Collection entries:
====================

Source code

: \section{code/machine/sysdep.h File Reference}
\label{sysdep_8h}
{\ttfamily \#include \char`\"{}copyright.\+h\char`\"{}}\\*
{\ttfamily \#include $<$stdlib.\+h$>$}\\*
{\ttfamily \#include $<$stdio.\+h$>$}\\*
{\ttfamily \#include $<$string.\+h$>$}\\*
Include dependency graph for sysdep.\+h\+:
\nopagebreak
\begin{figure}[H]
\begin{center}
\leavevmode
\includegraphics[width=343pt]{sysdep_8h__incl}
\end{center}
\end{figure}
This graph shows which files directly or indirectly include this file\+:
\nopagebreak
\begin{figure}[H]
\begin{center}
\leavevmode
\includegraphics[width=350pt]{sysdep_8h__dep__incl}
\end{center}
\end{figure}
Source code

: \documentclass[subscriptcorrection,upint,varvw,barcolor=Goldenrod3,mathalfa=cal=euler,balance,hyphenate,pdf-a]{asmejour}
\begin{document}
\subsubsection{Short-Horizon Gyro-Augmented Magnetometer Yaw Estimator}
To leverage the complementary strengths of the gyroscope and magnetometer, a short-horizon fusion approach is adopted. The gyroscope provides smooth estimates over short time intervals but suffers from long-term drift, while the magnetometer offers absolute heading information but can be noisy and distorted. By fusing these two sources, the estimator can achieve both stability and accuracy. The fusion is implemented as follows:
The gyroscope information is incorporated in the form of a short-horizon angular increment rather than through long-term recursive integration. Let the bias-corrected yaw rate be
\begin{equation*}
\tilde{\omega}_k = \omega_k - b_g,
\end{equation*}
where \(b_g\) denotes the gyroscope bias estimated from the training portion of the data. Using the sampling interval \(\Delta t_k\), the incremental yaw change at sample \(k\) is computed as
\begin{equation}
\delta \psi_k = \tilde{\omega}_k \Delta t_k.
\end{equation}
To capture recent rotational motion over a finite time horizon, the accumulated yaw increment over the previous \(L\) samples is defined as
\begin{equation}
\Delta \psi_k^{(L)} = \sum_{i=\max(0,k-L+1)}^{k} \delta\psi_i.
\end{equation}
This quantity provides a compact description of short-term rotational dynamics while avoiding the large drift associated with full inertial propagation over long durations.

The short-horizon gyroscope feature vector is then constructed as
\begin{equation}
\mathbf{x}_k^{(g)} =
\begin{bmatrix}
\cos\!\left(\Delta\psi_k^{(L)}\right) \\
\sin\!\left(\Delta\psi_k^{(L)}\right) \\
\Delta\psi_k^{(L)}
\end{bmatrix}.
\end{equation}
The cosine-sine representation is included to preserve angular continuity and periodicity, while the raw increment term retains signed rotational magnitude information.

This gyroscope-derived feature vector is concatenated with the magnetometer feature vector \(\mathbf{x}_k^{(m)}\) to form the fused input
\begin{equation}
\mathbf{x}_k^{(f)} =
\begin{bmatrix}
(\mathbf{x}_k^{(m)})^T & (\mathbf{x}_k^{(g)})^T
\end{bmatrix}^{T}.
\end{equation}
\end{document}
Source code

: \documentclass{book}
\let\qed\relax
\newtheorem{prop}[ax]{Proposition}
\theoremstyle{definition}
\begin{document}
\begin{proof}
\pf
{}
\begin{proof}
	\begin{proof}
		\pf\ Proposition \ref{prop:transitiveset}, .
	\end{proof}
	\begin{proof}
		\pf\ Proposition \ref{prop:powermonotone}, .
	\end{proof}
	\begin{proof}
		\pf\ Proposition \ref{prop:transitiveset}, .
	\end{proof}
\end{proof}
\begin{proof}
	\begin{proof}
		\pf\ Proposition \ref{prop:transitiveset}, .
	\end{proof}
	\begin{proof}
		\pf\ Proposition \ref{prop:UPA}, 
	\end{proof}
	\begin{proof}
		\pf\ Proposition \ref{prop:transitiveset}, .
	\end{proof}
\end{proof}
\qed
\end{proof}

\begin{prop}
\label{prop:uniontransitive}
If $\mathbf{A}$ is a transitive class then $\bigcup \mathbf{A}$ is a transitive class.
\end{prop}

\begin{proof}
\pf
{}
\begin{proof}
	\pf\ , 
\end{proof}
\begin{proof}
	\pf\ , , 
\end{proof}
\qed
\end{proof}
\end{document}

====================

## [EXERCISE AIM]
Could you reproduce every record above exactly as it appears?

## [SOLVED EXERCISE]
Source code

: \section{code/machine/sysdep.h File Reference}
\label{sysdep_8h}
{\ttfamily \#include \char`\"{}copyright.\+h\char`\"{}}\\*
{\ttfamily \#include $<$stdlib.\+h$>$}\\*
{\ttfamily \#include $<$stdio.\+h$>$}\\*
{\ttfamily \#include $<$string.\+h$>$}\\*
Include dependency graph for sysdep.\+h\+:
\nopagebreak
\begin{figure}[H]
\begin{center}
\leavevmode
\includegraphics[width=343pt]{sysdep_8h__incl}
\end{center}
\end{figure}
This graph shows which files directly or indirectly include this file\+:
\nopagebreak
\begin{figure}[H]
\begin{center}
\leavevmode
\includegraphics[width=350pt]{sysdep_8h__dep__incl}
\end{center}
\end{figure}
Source code

: \documentclass[subscriptcorrection,upint,varvw,barcolor=Goldenrod3,mathalfa=cal=euler,balance,hyphenate,pdf-a]{asmejour}
\begin{document}
\subsubsection{Short-Horizon Gyro-Augmented Magnetometer Yaw Estimator}
To leverage the complementary strengths of the gyroscope and magnetometer, a short-horizon fusion approach is adopted. The gyroscope provides smooth estimates over short time intervals but suffers from long-term drift, while the magnetometer offers absolute heading information but can be noisy and distorted. By fusing these two sources, the estimator can achieve both stability and accuracy. The fusion is implemented as follows:
The gyroscope information is incorporated in the form of a short-horizon angular increment rather than through long-term recursive integration. Let the bias-corrected yaw rate be
\begin{equation*}
\tilde{\omega}_k = \omega_k - b_g,
\end{equation*}
where \(b_g\) denotes the gyroscope bias estimated from the training portion of the data. Using the sampling interval \(\Delta t_k\), the incremental yaw change at sample \(k\) is computed as
\begin{equation}
\delta \psi_k = \tilde{\omega}_k \Delta t_k.
\end{equation}
To capture recent rotational motion over a finite time horizon, the accumulated yaw increment over the previous \(L\) samples is defined as
\begin{equation}
\Delta \psi_k^{(L)} = \sum_{i=\max(0,k-L+1)}^{k} \delta\psi_i.
\end{equation}
This quantity provides a compact description of short-term rotational dynamics while avoiding the large drift associated with full inertial propagation over long durations.

The short-horizon gyroscope feature vector is then constructed as
\begin{equation}
\mathbf{x}_k^{(g)} =
\begin{bmatrix}
\cos\!\left(\Delta\psi_k^{(L)}\right) \\
\sin\!\left(\Delta\psi_k^{(L)}\right) \\
\Delta\psi_k^{(L)}
\end{bmatrix}.
\end{equation}
The cosine-sine representation is included to preserve angular continuity and periodicity, while the raw increment term retains signed rotational magnitude information.

This gyroscope-derived feature vector is concatenated with the magnetometer feature vector \(\mathbf{x}_k^{(m)}\) to form the fused input
\begin{equation}
\mathbf{x}_k^{(f)} =
\begin{bmatrix}
(\mathbf{x}_k^{(m)})^T & (\mathbf{x}_k^{(g)})^T
\end{bmatrix}^{T}.
\end{equation}
\end{document}
Source code

: \documentclass{book}
\let\qed\relax
\newtheorem{prop}[ax]{Proposition}
\theoremstyle{definition}
\begin{document}
\begin{proof}
\pf
{}
\begin{proof}
	\begin{proof}
		\pf\ Proposition \ref{prop:transitiveset}, .
	\end{proof}
	\begin{proof}
		\pf\ Proposition \ref{prop:powermonotone}, .
	\end{proof}
	\begin{proof}
		\pf\ Proposition \ref{prop:transitiveset}, .
	\end{proof}
\end{proof}
\begin{proof}
	\begin{proof}
		\pf\ Proposition \ref{prop:transitiveset}, .
	\end{proof}
	\begin{proof}
		\pf\ Proposition \ref{prop:UPA}, 
	\end{proof}
	\begin{proof}
		\pf\ Proposition \ref{prop:transitiveset}, .
	\end{proof}
\end{proof}
\qed
\end{proof}

\begin{prop}
\label{prop:uniontransitive}
If $\mathbf{A}$ is a transitive class then $\bigcup \mathbf{A}$ is a transitive class.
\end{prop}

\begin{proof}
\pf
{}
\begin{proof}
	\pf\ , 
\end{proof}
\begin{proof}
	\pf\ , , 
\end{proof}
\qed
\end{proof}
\end{document}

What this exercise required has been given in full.